Life is clearly not a game of two halves any more, but of three quarters. Most likely, I have lived more years than I have left.

Conversely, and just as everyone tells you, it's true that I am not terribly bothered by what others think of me.

Also, like many other 50-year- olds, I am parentless, which brings its own bittersweet form of liberation, and very close to being entirely free of the clutches of menopause, if the diminishing hot flushes are anything to go by.

(Truth be told, I have been "paused of men" for a very long time, if you get my drift.)

Experience at life doesn't go amiss either. I despise this current Government more than any before it.
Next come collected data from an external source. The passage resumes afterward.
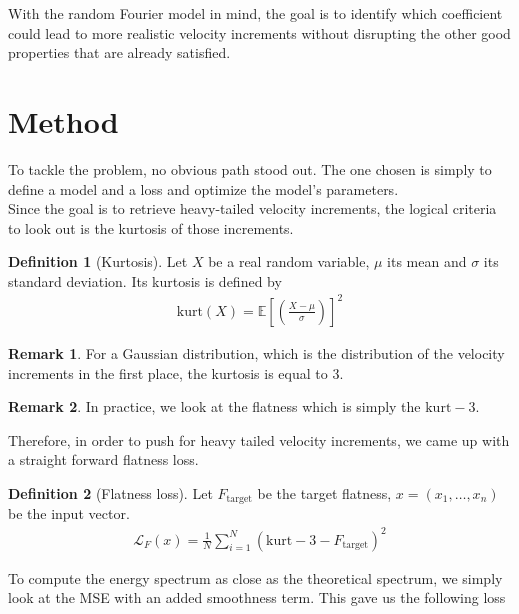 \documentclass[a4paper,12pt]{article}
\theoremstyle{definition}
\newtheorem{definition}{Definition}
\newtheorem{remark}{Remark}
\begin{document}
\bigskip
With the random Fourier model in mind, the goal is to identify which coefficient could lead to more realistic velocity increments without disrupting the other good properties that are already satisfied. 


\section{Method}
To tackle the problem, no obvious path stood out. 
The one chosen is simply to define a model and a loss and optimize the model's parameters. \\
Since the goal is to retrieve heavy-tailed velocity increments, the logical criteria to look out is the kurtosis of those increments. 


\begin{definition}[Kurtosis]
    Let $X$ be a real random variable, $\mu$ its mean and $\sigma$ its standard deviation. Its kurtosis is defined by 
    \begin{align}
    \text{kurt}(X)=\mathbb{E}\left[\left(\frac{X-\mu}{\sigma}\right) \right]^2    
    \end{align}
\end{definition}

\begin{remark}
    For a Gaussian distribution, which is the distribution of the velocity increments in the first place, the kurtosis is equal to 3.
\end{remark}

\begin{remark}
    In practice, we look at the flatness which is simply the $\text{kurt}-3$.
\end{remark}
Therefore, in order to push for heavy tailed velocity increments, we came up with a straight forward flatness loss. 

\begin{definition}[Flatness loss]
    Let $F_\text{target}$ be the target flatness, $x=(x_1,\ldots,x_n)$ be the input vector.
    \begin{align}
        \mathcal{L}_F (x) = \frac{1}{N}\sum_{i=1}^{N}\left( \text{kurt}-3 - F_\text{target}  \right) ^2 
    \end{align}
\end{definition}

To compute the energy spectrum as close as the theoretical spectrum, we simply look at the MSE with an added smoothness term. This gave us the following loss
\end{document}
Having a 50-year data set to work from gives me a firm baseline to judge from.

I have played in the New Zealand landscape long enough to know that we are well along the path to changing it irrevocably.

As a society, we continually show a love of money over all else and an absence of respect for the natural world, of which we are a part, believe it or not.

What else? Oh yeah, my body ain't what it used to be and it takes longer to warm up and get going than it ever did before. But, hey, it still goes and that's a good thing.

So while my knowledge has grown with every passing year, the other side is that, like all of us, the less I understand. Things I have completely trusted - institutions, philosophies and people - can turn on a dime.

Unfortunately, by not trusting, it's very easy to turn everyone and everything into a liar.

Before I start chanting and go all Buddhist on you, let me say I'm glad of the 50 years above ground and hope for a few more yet.

I'm nosy about where this country, humanity and the planet are headed and, try as I might to be detached, I care about that.

Which reminds me of the Buddhist trying to vacuum in the corner. He couldn't do it because he had no attachments.